Supreme Court Ruling on CFPB Paves Path for Open Banking

CFPB

Reading the Thursday (May 16) Supreme Court ruling upholding the constitutionality of the Consumer Financial Protection Bureau’s funding mechanisms — and ensuring the agency’s survival — takes one through centuries of history.

All the way back to England, Parliament and the Crown. All the way back to the inner workings of the U.S. colonies, the First Congress and the Dodd-Frank Act of the last decade.

And beyond.

In a nutshell, had the court accepted the challenge that the funding of the agency was unconstitutional, as the plaintiffs charged, the agency might have faced an existential reckoning, where, by extension, more than a decade of rulemaking and legal actions governing the financial services industry might have been challenged as unconstitutional too.

The highest court in the land has thus effectively struck down the ruling at the end of 2022 from the U.S. Court of Appeals for the Fifth Circuit that the funding structure did not comply with the appropriations clause.

The court’s 7-2 decision lets the CFPB stand and paves the path for other in-process rulemaking and enforcement efforts to proceed.

A Narrow Question

The case hinged on how Congress had set up the funding of the CFPB, which was done through the Federal Reserve, and whether that system had violated the Constitution’s appropriations clause. The plaintiffs, and those contending the setup was unconstitutional, pointed to the fact that the agency is not funded through an annual appropriation from Congress. Instead, the CFPB is supported by the Federal Reserve System’s earnings, subject to an inflation-adjusted cap. Those funds are used to pay the expenses of the CFPB in carrying out its duties and responsibilities.

In the majority decision, penned by Justice Clarence Thomas, the court ruled: “Under the appropriations clause, an appropriation is simply a law that authorizes expenditures from a specified source of public money for designated purposes. The statute that provides the bureau’s funding meets these requirements. We therefore conclude that the bureau’s funding mechanism does not violate the appropriations clause.”

“In this case, we must decide the narrow question whether this funding mechanism complies with the appropriations clause,” Thomas added. “We hold that it does.”

Elsewhere in the ruling, the prevailing justices said that the funding mechanism is consistent with historical practices, drawing parallels to the fee-based funding schemes used by the Customs Service and the Postal Service in the early days of the republic. Furthermore, the court rejected arguments that the appropriations clause requires time-limited or annually approved funding, noting that the Constitution does not explicitly limit the duration of appropriations for purposes other than the support of armies.

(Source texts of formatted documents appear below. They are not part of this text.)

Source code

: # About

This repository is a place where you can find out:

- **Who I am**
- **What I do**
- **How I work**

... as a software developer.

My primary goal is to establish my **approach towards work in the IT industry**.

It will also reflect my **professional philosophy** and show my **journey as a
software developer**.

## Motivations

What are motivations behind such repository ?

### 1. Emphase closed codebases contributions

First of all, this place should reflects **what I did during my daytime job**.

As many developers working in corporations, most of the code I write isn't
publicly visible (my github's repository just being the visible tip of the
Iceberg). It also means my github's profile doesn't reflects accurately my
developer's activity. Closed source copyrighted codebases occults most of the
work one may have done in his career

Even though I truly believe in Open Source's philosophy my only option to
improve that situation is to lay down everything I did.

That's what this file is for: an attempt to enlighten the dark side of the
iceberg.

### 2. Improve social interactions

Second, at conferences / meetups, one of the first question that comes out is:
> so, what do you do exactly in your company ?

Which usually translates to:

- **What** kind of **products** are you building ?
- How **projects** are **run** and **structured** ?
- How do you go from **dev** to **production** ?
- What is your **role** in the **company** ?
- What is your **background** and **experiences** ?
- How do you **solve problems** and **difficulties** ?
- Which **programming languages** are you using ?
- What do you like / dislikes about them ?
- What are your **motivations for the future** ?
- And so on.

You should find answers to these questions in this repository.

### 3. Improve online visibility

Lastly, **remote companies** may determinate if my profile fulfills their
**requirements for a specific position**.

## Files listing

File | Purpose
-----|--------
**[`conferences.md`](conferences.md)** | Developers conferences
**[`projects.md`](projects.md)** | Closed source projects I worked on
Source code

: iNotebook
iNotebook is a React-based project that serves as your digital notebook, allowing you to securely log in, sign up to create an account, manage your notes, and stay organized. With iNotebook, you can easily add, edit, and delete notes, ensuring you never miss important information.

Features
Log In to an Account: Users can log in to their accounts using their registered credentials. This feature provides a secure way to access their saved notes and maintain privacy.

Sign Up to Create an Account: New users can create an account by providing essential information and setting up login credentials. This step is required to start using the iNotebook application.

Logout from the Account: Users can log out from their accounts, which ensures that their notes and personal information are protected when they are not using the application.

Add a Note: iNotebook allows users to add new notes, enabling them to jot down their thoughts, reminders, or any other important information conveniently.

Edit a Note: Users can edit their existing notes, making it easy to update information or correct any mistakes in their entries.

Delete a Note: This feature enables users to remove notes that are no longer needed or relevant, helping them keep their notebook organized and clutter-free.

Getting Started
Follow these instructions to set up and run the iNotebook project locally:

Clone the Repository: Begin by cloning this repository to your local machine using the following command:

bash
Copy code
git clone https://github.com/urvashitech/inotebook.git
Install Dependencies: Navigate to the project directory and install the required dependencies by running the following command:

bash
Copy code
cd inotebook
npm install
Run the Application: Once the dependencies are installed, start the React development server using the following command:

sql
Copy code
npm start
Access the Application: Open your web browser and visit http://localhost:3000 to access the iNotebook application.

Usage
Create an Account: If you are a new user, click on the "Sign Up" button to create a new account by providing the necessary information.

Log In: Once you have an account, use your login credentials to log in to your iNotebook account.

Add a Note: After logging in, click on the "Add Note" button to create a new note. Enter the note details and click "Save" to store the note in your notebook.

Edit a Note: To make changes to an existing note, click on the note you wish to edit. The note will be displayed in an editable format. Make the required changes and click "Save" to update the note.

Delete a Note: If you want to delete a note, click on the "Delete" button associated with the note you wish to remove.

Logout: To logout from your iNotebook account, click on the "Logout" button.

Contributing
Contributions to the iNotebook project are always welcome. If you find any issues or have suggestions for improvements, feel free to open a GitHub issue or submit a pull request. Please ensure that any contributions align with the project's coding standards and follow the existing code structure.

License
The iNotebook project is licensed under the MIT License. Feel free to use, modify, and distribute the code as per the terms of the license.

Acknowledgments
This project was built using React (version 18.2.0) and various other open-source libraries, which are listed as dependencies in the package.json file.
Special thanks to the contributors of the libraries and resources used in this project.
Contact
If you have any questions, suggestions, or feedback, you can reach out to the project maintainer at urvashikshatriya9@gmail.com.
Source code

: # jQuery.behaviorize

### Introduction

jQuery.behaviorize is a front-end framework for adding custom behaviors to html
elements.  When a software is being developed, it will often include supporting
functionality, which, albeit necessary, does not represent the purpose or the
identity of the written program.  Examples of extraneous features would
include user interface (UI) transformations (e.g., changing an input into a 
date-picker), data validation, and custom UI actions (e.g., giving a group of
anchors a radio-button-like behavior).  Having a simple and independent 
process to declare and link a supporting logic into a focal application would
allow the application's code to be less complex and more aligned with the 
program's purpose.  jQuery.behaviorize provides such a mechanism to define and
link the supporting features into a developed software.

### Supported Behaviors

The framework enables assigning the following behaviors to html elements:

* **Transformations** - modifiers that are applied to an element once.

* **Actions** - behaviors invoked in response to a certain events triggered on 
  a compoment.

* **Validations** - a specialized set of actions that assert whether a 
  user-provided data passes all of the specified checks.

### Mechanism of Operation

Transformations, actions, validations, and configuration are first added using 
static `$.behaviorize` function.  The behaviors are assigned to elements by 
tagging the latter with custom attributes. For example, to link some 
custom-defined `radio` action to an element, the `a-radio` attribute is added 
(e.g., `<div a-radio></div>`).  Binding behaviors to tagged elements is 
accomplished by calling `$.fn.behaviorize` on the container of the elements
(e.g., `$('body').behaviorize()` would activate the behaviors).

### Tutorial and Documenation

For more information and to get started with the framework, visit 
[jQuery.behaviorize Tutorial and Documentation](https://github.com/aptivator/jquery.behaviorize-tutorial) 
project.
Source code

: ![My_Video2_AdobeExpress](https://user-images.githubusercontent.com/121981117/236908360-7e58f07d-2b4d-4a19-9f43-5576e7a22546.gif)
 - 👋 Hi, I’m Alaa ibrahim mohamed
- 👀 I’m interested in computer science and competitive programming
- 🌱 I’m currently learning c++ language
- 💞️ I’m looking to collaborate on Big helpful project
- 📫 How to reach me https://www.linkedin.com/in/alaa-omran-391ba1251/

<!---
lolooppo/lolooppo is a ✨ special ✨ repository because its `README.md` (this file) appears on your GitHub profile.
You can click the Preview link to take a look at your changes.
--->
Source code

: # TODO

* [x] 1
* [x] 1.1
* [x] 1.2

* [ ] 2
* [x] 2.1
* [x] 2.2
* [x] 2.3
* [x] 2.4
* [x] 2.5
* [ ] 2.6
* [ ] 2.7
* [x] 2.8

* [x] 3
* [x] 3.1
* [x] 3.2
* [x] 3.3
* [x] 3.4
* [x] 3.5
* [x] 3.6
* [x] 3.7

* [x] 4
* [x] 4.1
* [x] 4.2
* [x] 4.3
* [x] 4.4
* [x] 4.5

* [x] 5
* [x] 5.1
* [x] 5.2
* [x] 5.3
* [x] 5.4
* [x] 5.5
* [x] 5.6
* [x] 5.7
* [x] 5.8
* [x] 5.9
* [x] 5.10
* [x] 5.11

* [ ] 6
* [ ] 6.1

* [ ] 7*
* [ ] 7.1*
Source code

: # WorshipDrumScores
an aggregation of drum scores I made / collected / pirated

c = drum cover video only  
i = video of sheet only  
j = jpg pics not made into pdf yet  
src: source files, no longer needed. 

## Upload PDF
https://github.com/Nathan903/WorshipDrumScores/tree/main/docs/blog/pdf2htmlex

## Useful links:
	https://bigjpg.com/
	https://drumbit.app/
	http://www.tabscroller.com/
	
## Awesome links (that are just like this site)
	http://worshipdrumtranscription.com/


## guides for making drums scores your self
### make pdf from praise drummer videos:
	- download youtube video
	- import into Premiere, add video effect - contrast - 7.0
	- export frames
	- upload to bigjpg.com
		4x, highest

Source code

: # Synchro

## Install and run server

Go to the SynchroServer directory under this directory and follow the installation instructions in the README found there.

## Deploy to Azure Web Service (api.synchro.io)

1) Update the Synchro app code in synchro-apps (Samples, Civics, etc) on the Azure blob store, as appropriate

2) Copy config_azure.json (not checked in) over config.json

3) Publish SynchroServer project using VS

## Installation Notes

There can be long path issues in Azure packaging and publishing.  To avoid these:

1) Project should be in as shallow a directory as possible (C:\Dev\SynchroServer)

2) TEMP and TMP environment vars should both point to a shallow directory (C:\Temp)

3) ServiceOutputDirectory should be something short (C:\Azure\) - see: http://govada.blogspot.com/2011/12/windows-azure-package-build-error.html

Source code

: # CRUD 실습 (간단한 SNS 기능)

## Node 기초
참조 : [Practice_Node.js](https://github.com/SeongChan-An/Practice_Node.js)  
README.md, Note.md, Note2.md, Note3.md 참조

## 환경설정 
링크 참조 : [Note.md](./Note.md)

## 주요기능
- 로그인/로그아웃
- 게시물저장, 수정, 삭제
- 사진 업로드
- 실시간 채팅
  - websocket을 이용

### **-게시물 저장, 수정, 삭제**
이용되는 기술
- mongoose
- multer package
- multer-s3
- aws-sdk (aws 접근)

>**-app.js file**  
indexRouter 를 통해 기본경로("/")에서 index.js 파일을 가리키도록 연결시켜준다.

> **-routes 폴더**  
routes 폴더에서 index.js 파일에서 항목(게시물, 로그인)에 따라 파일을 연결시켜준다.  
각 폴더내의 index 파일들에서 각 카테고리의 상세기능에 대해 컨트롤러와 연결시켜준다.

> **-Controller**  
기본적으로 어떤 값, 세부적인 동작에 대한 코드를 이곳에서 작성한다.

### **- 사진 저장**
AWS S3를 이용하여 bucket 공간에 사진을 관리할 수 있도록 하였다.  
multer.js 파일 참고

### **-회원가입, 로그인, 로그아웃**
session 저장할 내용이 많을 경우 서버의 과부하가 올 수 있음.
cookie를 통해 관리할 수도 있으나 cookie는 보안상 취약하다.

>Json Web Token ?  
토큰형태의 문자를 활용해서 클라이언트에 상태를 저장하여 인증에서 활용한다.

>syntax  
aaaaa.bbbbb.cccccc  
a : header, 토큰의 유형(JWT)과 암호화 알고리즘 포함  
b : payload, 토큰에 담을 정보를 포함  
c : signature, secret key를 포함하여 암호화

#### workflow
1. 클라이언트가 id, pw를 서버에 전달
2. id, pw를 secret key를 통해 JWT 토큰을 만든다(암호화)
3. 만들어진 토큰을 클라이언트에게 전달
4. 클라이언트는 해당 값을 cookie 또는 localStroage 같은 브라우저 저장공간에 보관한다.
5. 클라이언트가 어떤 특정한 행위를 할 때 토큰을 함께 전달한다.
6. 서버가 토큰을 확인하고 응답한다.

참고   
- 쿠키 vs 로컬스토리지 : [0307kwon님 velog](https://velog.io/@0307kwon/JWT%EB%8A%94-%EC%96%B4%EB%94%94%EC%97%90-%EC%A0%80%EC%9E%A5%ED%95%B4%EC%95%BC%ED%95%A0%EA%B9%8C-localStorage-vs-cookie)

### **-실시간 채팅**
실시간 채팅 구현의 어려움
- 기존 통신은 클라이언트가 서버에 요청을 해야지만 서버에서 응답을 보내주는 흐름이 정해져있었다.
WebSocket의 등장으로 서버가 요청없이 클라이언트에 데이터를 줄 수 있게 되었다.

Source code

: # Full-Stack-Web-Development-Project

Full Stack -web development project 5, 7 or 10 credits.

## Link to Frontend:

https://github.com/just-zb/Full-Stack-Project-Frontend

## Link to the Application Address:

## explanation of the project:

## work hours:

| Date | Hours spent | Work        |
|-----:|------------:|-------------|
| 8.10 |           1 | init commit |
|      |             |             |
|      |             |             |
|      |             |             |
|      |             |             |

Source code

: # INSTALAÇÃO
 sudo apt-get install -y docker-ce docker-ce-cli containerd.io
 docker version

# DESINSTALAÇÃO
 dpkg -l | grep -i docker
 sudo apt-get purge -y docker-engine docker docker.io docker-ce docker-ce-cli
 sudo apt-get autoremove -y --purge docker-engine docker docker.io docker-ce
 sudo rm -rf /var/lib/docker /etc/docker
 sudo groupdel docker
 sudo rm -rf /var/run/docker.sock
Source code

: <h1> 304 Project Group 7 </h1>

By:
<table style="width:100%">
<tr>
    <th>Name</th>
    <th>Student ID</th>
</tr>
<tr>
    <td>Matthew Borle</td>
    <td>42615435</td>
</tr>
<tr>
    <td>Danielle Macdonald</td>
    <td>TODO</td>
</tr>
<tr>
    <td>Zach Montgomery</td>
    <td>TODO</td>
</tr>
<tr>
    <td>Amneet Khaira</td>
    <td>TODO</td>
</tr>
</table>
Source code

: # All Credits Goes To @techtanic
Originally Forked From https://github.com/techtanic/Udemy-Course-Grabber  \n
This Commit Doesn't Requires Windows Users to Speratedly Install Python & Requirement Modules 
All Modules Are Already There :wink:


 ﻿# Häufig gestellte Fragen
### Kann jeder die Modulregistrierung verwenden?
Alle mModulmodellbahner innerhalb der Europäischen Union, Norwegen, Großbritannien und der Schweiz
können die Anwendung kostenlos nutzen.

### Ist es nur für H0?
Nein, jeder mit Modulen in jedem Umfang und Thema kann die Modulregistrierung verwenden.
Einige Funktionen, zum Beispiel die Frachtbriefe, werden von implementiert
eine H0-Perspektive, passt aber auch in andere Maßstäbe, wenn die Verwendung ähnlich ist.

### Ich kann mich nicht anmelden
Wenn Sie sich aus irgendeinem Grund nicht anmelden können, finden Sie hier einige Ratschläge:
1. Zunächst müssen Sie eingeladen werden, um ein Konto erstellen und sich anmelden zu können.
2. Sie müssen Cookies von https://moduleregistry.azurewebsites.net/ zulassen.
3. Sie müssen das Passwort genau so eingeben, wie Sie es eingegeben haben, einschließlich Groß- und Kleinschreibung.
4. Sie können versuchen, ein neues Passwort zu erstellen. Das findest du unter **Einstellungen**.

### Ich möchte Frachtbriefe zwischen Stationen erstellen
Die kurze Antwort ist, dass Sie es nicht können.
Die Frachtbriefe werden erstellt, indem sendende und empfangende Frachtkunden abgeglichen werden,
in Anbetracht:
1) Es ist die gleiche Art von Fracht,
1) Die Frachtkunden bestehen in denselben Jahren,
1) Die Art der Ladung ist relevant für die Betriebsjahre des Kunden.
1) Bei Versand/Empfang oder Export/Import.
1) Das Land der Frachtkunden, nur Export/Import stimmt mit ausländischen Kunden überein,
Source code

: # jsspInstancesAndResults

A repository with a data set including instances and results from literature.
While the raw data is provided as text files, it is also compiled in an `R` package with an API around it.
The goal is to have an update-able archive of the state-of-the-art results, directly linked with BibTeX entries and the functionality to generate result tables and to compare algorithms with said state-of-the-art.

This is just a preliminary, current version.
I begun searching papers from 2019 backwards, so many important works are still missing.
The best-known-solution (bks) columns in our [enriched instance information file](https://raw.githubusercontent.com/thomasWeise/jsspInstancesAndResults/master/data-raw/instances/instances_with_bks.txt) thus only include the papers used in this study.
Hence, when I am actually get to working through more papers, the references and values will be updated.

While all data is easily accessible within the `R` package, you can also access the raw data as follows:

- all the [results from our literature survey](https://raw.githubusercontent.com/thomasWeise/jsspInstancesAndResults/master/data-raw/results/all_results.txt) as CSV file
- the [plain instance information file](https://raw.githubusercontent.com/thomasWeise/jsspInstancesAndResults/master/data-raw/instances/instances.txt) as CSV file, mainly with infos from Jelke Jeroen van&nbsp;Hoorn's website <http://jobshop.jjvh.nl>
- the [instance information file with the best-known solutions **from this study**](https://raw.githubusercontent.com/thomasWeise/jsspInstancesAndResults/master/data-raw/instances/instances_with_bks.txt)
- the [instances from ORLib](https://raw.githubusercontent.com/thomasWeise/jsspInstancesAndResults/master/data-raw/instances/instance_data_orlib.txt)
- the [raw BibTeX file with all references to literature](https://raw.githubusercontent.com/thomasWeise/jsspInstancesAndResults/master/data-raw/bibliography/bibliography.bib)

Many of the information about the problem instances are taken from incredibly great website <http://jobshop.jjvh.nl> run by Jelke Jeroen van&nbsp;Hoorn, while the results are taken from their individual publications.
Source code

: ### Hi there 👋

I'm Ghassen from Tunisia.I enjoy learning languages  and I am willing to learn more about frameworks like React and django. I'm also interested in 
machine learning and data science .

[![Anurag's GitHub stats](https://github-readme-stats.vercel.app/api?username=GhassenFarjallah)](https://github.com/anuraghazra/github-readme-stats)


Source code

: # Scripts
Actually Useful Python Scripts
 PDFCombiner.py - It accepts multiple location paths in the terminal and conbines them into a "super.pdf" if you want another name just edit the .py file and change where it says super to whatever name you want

History Supports the Funding Mechanism

In her own brief concurring with Thomas’s writing, Justice Elena Kagan noted: “Throughout our history, Congress has created a variety of mechanisms to pay for government operations. Some schemes specified amounts to go to designated items; others left greater discretion to the executive. Some were limited in duration; others were permanent. Some relied on general treasury moneys; others designated alternative sources of funds. Whether or not the CFPB’s mechanism has an exact replica, its essentials are nothing new. And it was devised more than two centuries into an unbroken congressional practice, beginning at the beginning, of innovation and adaptation in appropriating funds. The way our government has actually worked, over our entire experience, thus provides another reason to uphold Congress’s decision about how to fund the CFPB.”

What the Dissenters Saw

In a dissenting opinion, Justice Samuel Alito, joined by Justice Neil Gorsuch, argued that the CFPB’s funding mechanism violates the appropriations clause by providing the agency with an unprecedented level of financial autonomy. The dissent maintained that the clause demands greater legislative control over the source and disposition of funds used to finance government operations and projects, and the CFPB’s funding structure undermines this essential check on executive power.

What Comes Next

The ruling opens the doors for the agency to proceed with its rulemaking on open banking and to continue to try to shape banking fees (such as credit card late fees). It’s likely though that legal challenges will continue to be lobbed against the agency and each of those efforts, but the major fundamental challenge of how the agency would be structured, and whether years of efforts might be exposed to other legal challenges, seems to have been put to rest.

Opponents and supporters of the agency began to weigh in soon after the decision was handed downHouse Financial Services Committee Chairman Patrick McHenry, said Thursday in a statement that the decision is a “setback” but “Republicans will continue the fight to rein in the rogue CFPB.”

Beth Milito, executive director of the National Federation of Independent Business’s Small Business Legal Center said in a statement: “Small businesses will feel the negative impact of this decision. We are disappointed with the court’s ruling, which will ultimately leave small businesses with expensive penalties and burdensome inspections at the hands of the CFPB.”

Separately, Sen. Sherrod Brown said in his own statement: “Today’s decision protects workers and consumers who don’t have high-paid lobbyists and lawyers to fight their battles for them. We created the CFPB to be their voice, and I will continue to ensure the agency is able to do its job protecting consumers from Wall Street greed.”